Dans cette interprétation, Rav Assi semble réunir deux éléments que nous tenons habituellement comme distincts : le contexte religieux et rituel, dont le temple est le paroxysme, et de l’autre côté, l'engagement social. En ce sens, cette exégèse abolit la distinction traditionnelle entre les commandements interpersonnels (entre l’homme et son prochain) et les commandements transcendants (envers Dieu).

La manière d'établir un espace sacré, un lieu qui permet à la présence divine de résider au sein de la cité, passe par la redistribution des ressources. 

Ces deux entités — le don pour le Temple et le don pour la charité — relèvent de l’espace public. Ainsi ce sont les institutions, qui relèvent de ce que l’on pourrait qualifier de « welfare », qui ont pour fonction de changer un collectif, simple regroupement d’individus, en une « nation de prêtres », pour reprendre les mots du verset.

Et c’est bien cela que nous affirmons au sein de l’organisation juive et sociale Maagal Tzedek : le lien indissociable entre l’identité juive, la réparation des réalités sociales et la lutte contre l’injustice. C’est dans cette perspective que nous avons choisi, il y a de cela un peu plus d’un an – dans un climat bien différent de celui d’aujourd’hui – de créer la revue Dorshei Tzedek.
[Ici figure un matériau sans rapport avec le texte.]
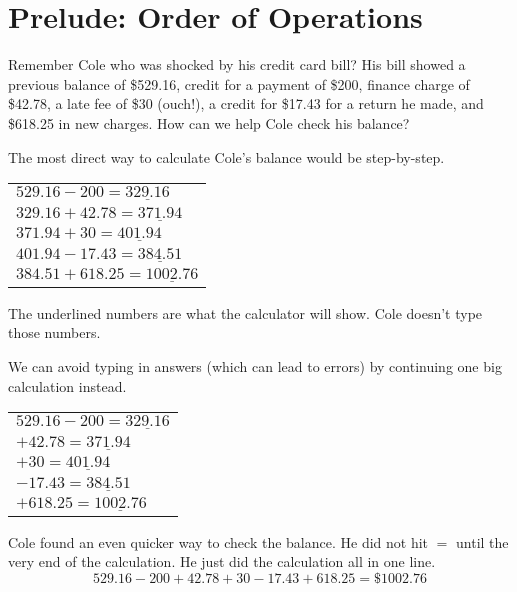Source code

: 
\section{Prelude: Order of Operations}

Remember Cole who was shocked by his credit card bill? His bill showed a previous balance of \$529.16, credit for a payment of \$200, finance charge of \$42.78, a late fee of \$30 (ouch!), a credit for \$17.43 for a return he made, and \$618.25 in new charges.  How can we help Cole check his balance?

The most direct way to calculate Cole's balance would be step-by-step.

\begin{center}
\begin{tabular} {l}
$529.16-200 = \underline{329.16}$ \\
$329.16+42.78=\underline{371.94}$ \\
$371.94+30=\underline{401.94}$ \\
$401.94 -17.43=\underline{384.51}$ \\
$384.51+618.25=\underline{1002.76}$ \\ 
\end{tabular}
\end{center}
The underlined numbers are what the calculator will show.  Cole doesn't type those numbers.

We can avoid typing in answers (which can lead to errors) by continuing one big calculation instead.
\begin{center}
\begin{tabular} {l}
$529.16-200 =\underline{329.16}$ \\
\hspace{.35 in} $+42.78=\underline{371.94}$ \\
\hspace{.35 in} $+30= \underline{401.94}$ \\
\hspace{.35 in} $ -17.43=\underline{384.51}$ \\
\hspace{.35 in} $+618.25=\underline{1002.76}$ \\  
\end{tabular}
\end{center}

Cole found an even quicker way to check the balance.  He did not hit $=$ until the very end of the calculation.  He just did the calculation all in one line.
$$529.16 - 200 + 42.78 + 30 - 17.43 + 618.25 = \$1002.76$$

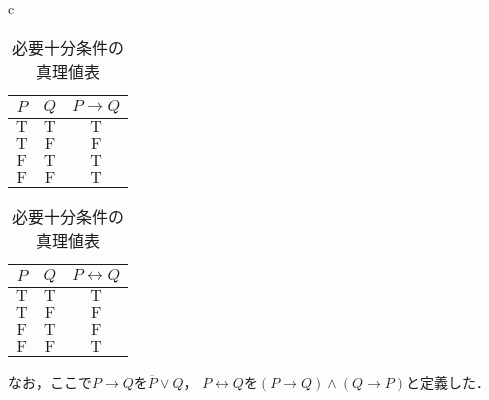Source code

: \begin{table}[htbp]
  \begin{center}
    \begin{tabular}{c}
      \begin{minipage}{0.5\hsize}
        \begin{center}
          \caption{「含意」の真理値表}
          \label{fig:「含意」の真理値表}
          \begin{tabular}{|c|c|c|} \hline
            $P$           & $Q$          & $P \to Q$      \\ \hline
            $\mathrm{T}$  & $\mathrm{T}$ & $\mathrm{T}$    \\ \hline
            $\mathrm{T} $ & $\mathrm{F}$ & $\mathrm{F}$    \\ \hline
            $\mathrm{F} $ & $\mathrm{T}$ & $\mathrm{T} $   \\  \hline
            $\mathrm{F}$  & $\mathrm{F}$ & $\mathrm{T}$   \\ \hline
          \end{tabular}
        \end{center}
      \end{minipage}

      \begin{minipage}{0.5\hsize}
        \begin{center}
          \caption{必要十分条件の真理値表}
          \label{fig:必要十分条件の真理値表}
          \begin{tabular}{|c|c|c|} \hline
            $P$           & $Q$          & $P \leftrightarrow Q$      \\ \hline
            $\mathrm{T}$  & $\mathrm{T}$ & $\mathrm{T}$    \\ \hline
            $\mathrm{T} $ & $\mathrm{F}$ & $\mathrm{F}$    \\ \hline
            $\mathrm{F} $ & $\mathrm{T}$ & $\mathrm{F} $   \\  \hline
            $\mathrm{F}$  & $\mathrm{F}$ & $\mathrm{T}$   \\ \hline
          \end{tabular}
        \end{center}
      \end{minipage}
    \end{tabular}
  \end{center}
\end{table}

なお，ここで$P \to Q$を$\overline{P} \lor Q$，
$P \leftrightarrow Q$を$(P \to Q) \land (Q \to P)$と定義した．

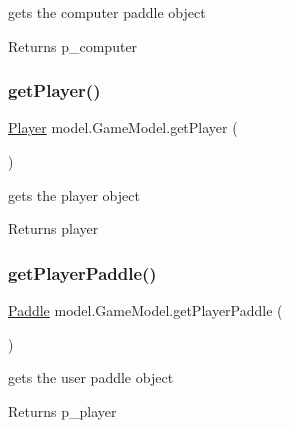 gets the computer paddle object 

\begin{DoxyReturn}{Returns}
p\+\_\+computer 
\end{DoxyReturn}
\hypertarget{classmodel_1_1_game_model_a67c62132a9e3578c642613d54350ca75}{}\label{classmodel_1_1_game_model_a67c62132a9e3578c642613d54350ca75} 
\subsubsection{\texorpdfstring{get\+Player()}{getPlayer()}}
{\footnotesize\ttfamily \hyperlink{classmodel_1_1_player}{Player} model.\+Game\+Model.\+get\+Player (\begin{DoxyParamCaption}{ }\end{DoxyParamCaption})}



gets the player object 

\begin{DoxyReturn}{Returns}
player 
\end{DoxyReturn}
\hypertarget{classmodel_1_1_game_model_a8bdb8971824c753c8074ccc0fadf56fc}{}\label{classmodel_1_1_game_model_a8bdb8971824c753c8074ccc0fadf56fc} 
\subsubsection{\texorpdfstring{get\+Player\+Paddle()}{getPlayerPaddle()}}
{\footnotesize\ttfamily \hyperlink{classmodel_1_1_paddle}{Paddle} model.\+Game\+Model.\+get\+Player\+Paddle (\begin{DoxyParamCaption}{ }\end{DoxyParamCaption})}



gets the user paddle object 

\begin{DoxyReturn}{Returns}
p\+\_\+player 
\end{DoxyReturn}
\hypertarget{classmodel_1_1_game_model_a76b4c67d259ce96f0bd20f6c27284ac0}{}\label{classmodel_1_1_game_model_a76b4c67d259ce96f0bd20f6c27284ac0} 
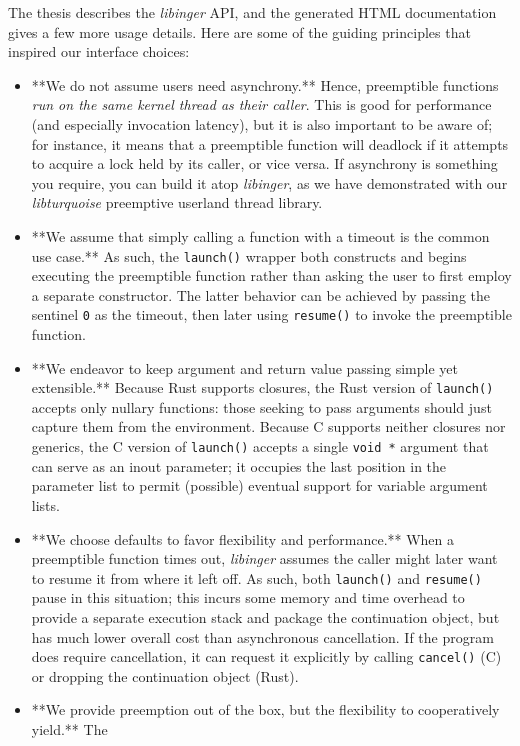 \documentclass[12pt,letterpaper]{book}
\begin{document}
The thesis describes the \textit{libinger} API, and the generated HTML documentation gives a few more usage
details.  Here are some of the guiding principles that inspired our interface choices:
\begin{itemize}
\item **We do not assume users need asynchrony.**  Hence, preemptible functions \textit{run on the same kernel
	thread as their caller}.  This is good for performance (and especially invocation latency), but
	it is also important to be aware of; for instance, it means that a preemptible function will
	deadlock if it attempts to acquire a lock held by its caller, or vice versa.  If asynchrony is
	something you require, you can build it atop \textit{libinger}, as we have demonstrated with our
	\textit{libturquoise} preemptive userland thread library.
\item **We assume that simply calling a function with a timeout is the common use case.**  As such, the
	\texttt{launch()} wrapper both constructs and begins executing the preemptible function rather than
	asking the user to first employ a separate constructor.  The latter behavior can be achieved by
	passing the sentinel \texttt{0} as the timeout, then later using \texttt{resume()} to invoke the preemptible
	function.
\item **We endeavor to keep argument and return value passing simple yet extensible.**  Because Rust
	supports closures, the Rust version of \texttt{launch()} accepts only nullary functions: those seeking
	to pass arguments should just capture them from the environment.  Because C supports neither
	closures nor generics, the C version of \texttt{launch()} accepts a single \texttt{void *} argument that can
	serve as an inout parameter; it occupies the last position in the parameter list to permit
	(possible) eventual support for variable argument lists.
\item **We choose defaults to favor flexibility and performance.**  When a preemptible function times
	out, \textit{libinger} assumes the caller might later want to resume it from where it left off.  As
	such, both \texttt{launch()} and \texttt{resume()} pause in this situation; this incurs some memory and time
	overhead to provide a separate execution stack and package the continuation object, but has much
	lower overall cost than asynchronous cancellation.  If the program does require cancellation, it
	can request it explicitly by calling \texttt{cancel()} (C) or dropping the continuation object (Rust).
\item **We provide preemption out of the box, but the flexibility to cooperatively yield.**  The

\end{itemize}
\end{document}
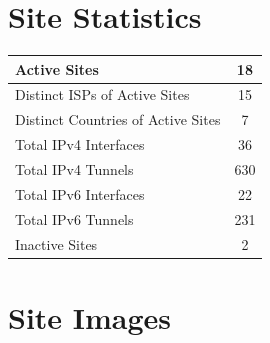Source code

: \chapter{Site Statistics}
\label{cha:Site-Statistics}


\begin{small}
\begin{center}
\begin{longtable}{|c|c|}
 \hline
 \multicolumn{1}{|l|}{Active Sites} & 18 \\ \hline
 \multicolumn{1}{|l|}{Distinct ISPs of Active Sites} & 15 \\ \hline
 \multicolumn{1}{|l|}{Distinct Countries of Active Sites} & 7 \\ \hline
 \multicolumn{1}{|l|}{Total IPv4 Interfaces} & 36 \\ \hline
 \multicolumn{1}{|l|}{Total IPv4 Tunnels} & 630 \\ \hline
 \multicolumn{1}{|l|}{Total IPv6 Interfaces} & 22 \\ \hline
 \multicolumn{1}{|l|}{Total IPv6 Tunnels} & 231 \\ \hline
 \multicolumn{1}{|l|}{Inactive Sites} & 2 \\ \hline
\end{longtable}
\end{center}
\end{small}




\chapter{Site Images}
\label{cha:Images}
Avec Dorshei Tzedek, nous cherchons à explorer l’entrelacement complexe entre la Torah et les questions sociales qui nous saisissent jour après jour. Cette tentative de juxtaposer les questions sociales et politiques avec la tradition juive, ne consiste pas qu'à montrer que les textes juives peuvent être comme les idéaux de justice et de paix auxquelles nous croyons, nous tentons de faire un pas de plus en suggérant que la tradition peut nous porter plus loin que ces idéaux et nous ouvre de nouvelles pistes de penser, inconnues ou méconnues par les traditions occidentales. 

Nous le faisons avec l’espoir et la conviction que la tradition juive appelle à la justice et peut contribuer à apporter un éclairage et peut-être des pistes de réponses aux enjeux sociaux de notre époque, comme nous y enjoint cette citation talmudique «grande est l'étude, car elle mène à l’action » (Kiddushin 40b).

L’année écoulée, durant laquelle le discours public et les déclarations des responsables politiques se sont présentés comme les plus « juifs » qui soient, a mis en évidence l’urgence d’un discours juif autre : capable de penser la tradition juive avec profondeur et authenticité, et convaincu que la quête de sainteté ne peut être dissociée de la quête de justice et de moralité.

Nous faisons nôtres les mots de la prière que nous récitons chaque soir, hashkivenu (הַשְׁכִּיבֵנוּ), nous nous adressons à  « Celui qui étend une Soucca de paix sur nous, sur tout son peuple Israël et sur Jérusalem », dans l’espoir d’un retour rapide des otages à leur foyer.